• What you should do: Only the lines from the one containing "2. 确定递推公式：dp[i] = dp[i" through the end of the data below should be copied, each exactly as written and with both ends kept.

• Input for this task:
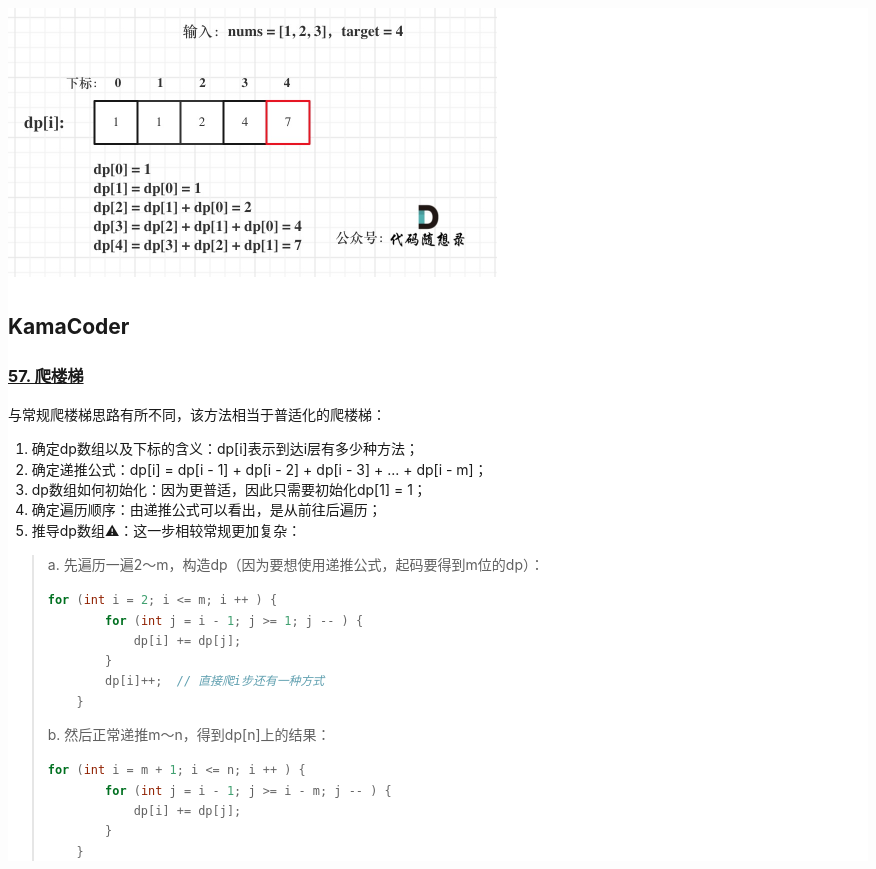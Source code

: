  <img src="./assets/20230310000625.png" alt="377.组合总和Ⅳ" style="zoom:50%;" />

## KamaCoder

### [57. 爬楼梯](https://kamacoder.com/problempage.php?pid=1067)

与常规爬楼梯思路有所不同，该方法相当于普适化的爬楼梯：

1. 确定dp数组以及下标的含义：dp[i]表示到达i层有多少种方法；
2. 确定递推公式：dp[i] = dp[i - 1] + dp[i - 2] + dp[i - 3] + ... + dp[i - m]；
3. dp数组如何初始化：因为更普适，因此只需要初始化dp[1] = 1；
4. 确定遍历顺序：由递推公式可以看出，是从前往后遍历；
5. 推导dp数组⚠️：这一步相较常规更加复杂：

> a. 先遍历一遍2～m，构造dp（因为要想使用递推公式，起码要得到m位的dp）：
>
> ```c++
> for (int i = 2; i <= m; i ++ ) {
>         for (int j = i - 1; j >= 1; j -- ) {
>             dp[i] += dp[j];
>         }
>         dp[i]++;  // 直接爬i步还有一种方式
>     }
> ```
>
> b. 然后正常递推m～n，得到dp[n]上的结果：
>
> ```C++
> for (int i = m + 1; i <= n; i ++ ) {
>         for (int j = i - 1; j >= i - m; j -- ) {
>             dp[i] += dp[j];
>         }
>     }
> ```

• Expected output:
2. 确定递推公式：dp[i] = dp[i - 1] + dp[i - 2] + dp[i - 3] + ... + dp[i - m]；
3. dp数组如何初始化：因为更普适，因此只需要初始化dp[1] = 1；
4. 确定遍历顺序：由递推公式可以看出，是从前往后遍历；
5. 推导dp数组⚠️：这一步相较常规更加复杂：

> a. 先遍历一遍2～m，构造dp（因为要想使用递推公式，起码要得到m位的dp）：
>
> ```c++
> for (int i = 2; i <= m; i ++ ) {
>         for (int j = i - 1; j >= 1; j -- ) {
>             dp[i] += dp[j];
>         }
>         dp[i]++;  // 直接爬i步还有一种方式
>     }
> ```
>
> b. 然后正常递推m～n，得到dp[n]上的结果：
>
> ```C++
> for (int i = m + 1; i <= n; i ++ ) {
>         for (int j = i - 1; j >= i - m; j -- ) {
>             dp[i] += dp[j];
>         }
>     }
> ```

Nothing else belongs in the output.